Tek adamı onama sandığı da, tek adam için kağıtların deste deste içine atıldığı dayanışma sandığı da gülünç. Bunu CHP tabanı da biliyor ama kendini mecbur hissediyor.
CHP ELİTLERİNİN CHP KİTLESİNE BUYRUĞU
Özgür Özel'in kürsüden kestiği ahkamı en ağır eleştirenler CHP'liler. Boykot listesi dayatmasına, "yap dediklerimi yapın, yapma dediklerimi yapmayın" buyurganlığına en başta CHP tabanı itiraz ediyor. Ama yine de çaresizce buna boyun eğiyor.
İmamoğlu'nun yaptığı yolsuzlukları savcılık makamından ve kamuoyundan önce CHP'liler duydu ve kendi içlerinde konuştular sonuçta. Diplomasının sahteliğinden önce İmamoğlu'nun akademik yetersizliği konuşuluyordu muhalifler arasında.
EKREM'İN İNGİLİZCE SEVİYESİ
Ekrem İmamoğlu'nun "it's a pencil" seviyesindeki İngilizcesine gülündüğü kadar batılı büyükelçiler ve yabancı heyetler karşısında ezilip büzülerek ifade ettiği "I'm ok" cümlesine kızıldığını da en iyi bilenler CHP'liler.
CHP elitlerinin her türden başarısızlığını, beceriksizliğini, hırsızlığını-yolsuzluğunu bile iktidarı suçlayarak savuşturmaya kalkmasından rahatsız olan CHP'liler bile çaresizce itaat ediyorlar bu buyurganlığa.
Bu açıdan CHP, İmamoğlugiller için nimet nimet...
KÖTÜ VE KARANLIK BİR AĞIZ: İMAMOĞLU'NUN BABASI
Yüz kızartıcı bir dizi suçlamadan dolayı tutuklu bulunan eski İBB başkanı Ekrem İmamoğlu'nun babası Hasan İmamoğlu'nun bayram sabahı ettiği bedduayı duyup da kanı çekilmeyen yoktur herhalde.
Ne diyor baba İmamoğlu?
"Bizi perişanlığa sürükleyenler çoluk çocuğunun ciğerinden et yiyerek iyileşmeye uğraşsın da iyileşemesin" diyor!
Güya oğlunu "müdafa" etme iddiasıyla, sırf görevlerini yaptıkları için polislere, savcılara, hakimlere, vergi uzmanlarına, bürokratlara yani başkalarının çocuklarına saldırıyor!
Baba yahut yaşlı olmanın kişiyi tek başına saygıdeğer biri yapmadığının açık ispatı Hasan İmamoğlu.
Ağzı öyle karanlık, nefesi öyle kötü kokuyor ki Hasan İmamoğlu'nun ağzından çıkanı duyan herkes yüzünü buruşturuyor.

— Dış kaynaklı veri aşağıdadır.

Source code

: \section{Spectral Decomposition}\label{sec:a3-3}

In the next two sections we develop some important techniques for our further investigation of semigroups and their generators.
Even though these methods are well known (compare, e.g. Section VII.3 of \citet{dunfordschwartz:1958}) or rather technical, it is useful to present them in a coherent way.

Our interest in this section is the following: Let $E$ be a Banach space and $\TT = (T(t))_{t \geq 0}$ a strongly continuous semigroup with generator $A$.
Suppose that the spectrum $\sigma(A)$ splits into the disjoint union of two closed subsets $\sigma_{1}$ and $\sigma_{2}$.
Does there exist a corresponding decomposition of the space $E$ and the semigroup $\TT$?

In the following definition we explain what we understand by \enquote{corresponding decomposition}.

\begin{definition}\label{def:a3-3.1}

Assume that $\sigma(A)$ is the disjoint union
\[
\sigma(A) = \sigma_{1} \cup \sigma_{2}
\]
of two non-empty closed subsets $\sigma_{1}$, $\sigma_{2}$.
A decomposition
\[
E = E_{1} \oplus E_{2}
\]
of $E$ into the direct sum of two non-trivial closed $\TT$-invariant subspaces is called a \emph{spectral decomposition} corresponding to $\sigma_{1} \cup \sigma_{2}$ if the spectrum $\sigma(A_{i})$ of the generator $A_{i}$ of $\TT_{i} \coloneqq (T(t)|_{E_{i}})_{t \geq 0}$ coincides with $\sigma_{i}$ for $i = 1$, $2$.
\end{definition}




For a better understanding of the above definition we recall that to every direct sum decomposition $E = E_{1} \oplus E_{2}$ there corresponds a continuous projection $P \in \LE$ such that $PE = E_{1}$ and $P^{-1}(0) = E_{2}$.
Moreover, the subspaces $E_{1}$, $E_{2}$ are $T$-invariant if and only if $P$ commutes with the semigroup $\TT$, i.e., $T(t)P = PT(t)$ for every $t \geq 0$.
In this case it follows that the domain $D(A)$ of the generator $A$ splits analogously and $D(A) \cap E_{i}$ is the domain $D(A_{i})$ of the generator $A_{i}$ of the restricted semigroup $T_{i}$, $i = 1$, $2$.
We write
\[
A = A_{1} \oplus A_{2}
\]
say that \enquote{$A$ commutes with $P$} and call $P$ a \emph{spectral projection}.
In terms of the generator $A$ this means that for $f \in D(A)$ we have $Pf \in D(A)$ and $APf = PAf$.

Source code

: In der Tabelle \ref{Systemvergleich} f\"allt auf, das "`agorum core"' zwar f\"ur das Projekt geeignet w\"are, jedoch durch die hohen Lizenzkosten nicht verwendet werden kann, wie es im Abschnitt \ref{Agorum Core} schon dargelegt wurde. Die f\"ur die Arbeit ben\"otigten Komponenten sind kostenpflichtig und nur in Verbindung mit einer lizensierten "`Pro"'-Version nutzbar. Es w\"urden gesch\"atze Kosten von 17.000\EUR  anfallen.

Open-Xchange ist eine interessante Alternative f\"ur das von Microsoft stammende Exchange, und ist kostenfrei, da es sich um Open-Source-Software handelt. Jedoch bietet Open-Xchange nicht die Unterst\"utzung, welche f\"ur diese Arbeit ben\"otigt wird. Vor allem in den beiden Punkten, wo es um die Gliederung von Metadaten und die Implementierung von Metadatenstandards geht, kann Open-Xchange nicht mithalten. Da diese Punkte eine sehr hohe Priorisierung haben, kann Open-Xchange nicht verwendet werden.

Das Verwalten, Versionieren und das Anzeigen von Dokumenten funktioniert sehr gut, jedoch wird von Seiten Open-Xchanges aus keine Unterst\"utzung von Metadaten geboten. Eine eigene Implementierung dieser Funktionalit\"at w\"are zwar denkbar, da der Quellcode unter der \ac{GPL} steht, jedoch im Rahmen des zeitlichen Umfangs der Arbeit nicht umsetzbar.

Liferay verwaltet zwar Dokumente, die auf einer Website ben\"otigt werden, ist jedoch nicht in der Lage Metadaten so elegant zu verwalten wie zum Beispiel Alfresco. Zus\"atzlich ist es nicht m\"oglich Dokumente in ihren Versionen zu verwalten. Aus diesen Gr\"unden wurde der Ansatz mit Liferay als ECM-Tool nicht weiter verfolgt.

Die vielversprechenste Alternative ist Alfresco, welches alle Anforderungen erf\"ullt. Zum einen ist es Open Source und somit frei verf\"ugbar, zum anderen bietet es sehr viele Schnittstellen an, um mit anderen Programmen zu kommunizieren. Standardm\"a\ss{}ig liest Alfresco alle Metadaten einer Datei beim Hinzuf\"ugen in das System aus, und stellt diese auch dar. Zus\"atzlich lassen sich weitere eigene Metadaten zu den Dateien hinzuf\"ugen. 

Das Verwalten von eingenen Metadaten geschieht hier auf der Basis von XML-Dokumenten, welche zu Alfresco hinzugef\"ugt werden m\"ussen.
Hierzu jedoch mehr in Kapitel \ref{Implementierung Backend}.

Sözlerinin kaynağı belli ki kalbi...
Üniversite sınavında Türkiye'de hiçbir okula yerleşemeyecek kadar düşük puan alan başarısız oğlunu parayla Kıbrıs'ta bir Amerikan üniversitesine kaydettirip sonra da karanlık bağlantılarla haksız şekilde 700 bin başarılı öğrencinin önüne geçiren kendisi değilmiş gibi haktan hukuktan bahsediyor bir de beyefendi.
Oğul İmamoğlu 2014'te Beylikdüzü belediye başkanlığına lise diplomasıyla adaylık başvurusu yaptığında durumu haberleştiren "Beylikdüzü Bizim Bakış" gazetesini ve Telat Çabuk'u ve ailesini tehdit edip mahkemelik olan o değilmiş gibi.
Yahut İmamoğlu İnşaat'a üç yıl içinde geçirilen 117 tapunun üstüne oturan o değilmiş gibi.
Milli Eğitim Bakanı Yusuf Tekin'in açıkladığı kıymetli bilginin merkezinde de Hasan İmamoğlu var. Meğer İmamoğlu ailesinin ortağı olduğu İMAŞ isimli şirket 1997'de -yani İmam Hatiplilere katsayı eziyetlerinin yapıldığı 28 Şubat döneminde- Fetulahçı terör örgütü için Trabzon'da okul açmış.
Hasan İmamoğlu'nun herkesi dehşete düşüren çok çirkin ve karanlık bedduasının FETÖ beddualarına benzerliği buradan geliyor belki de.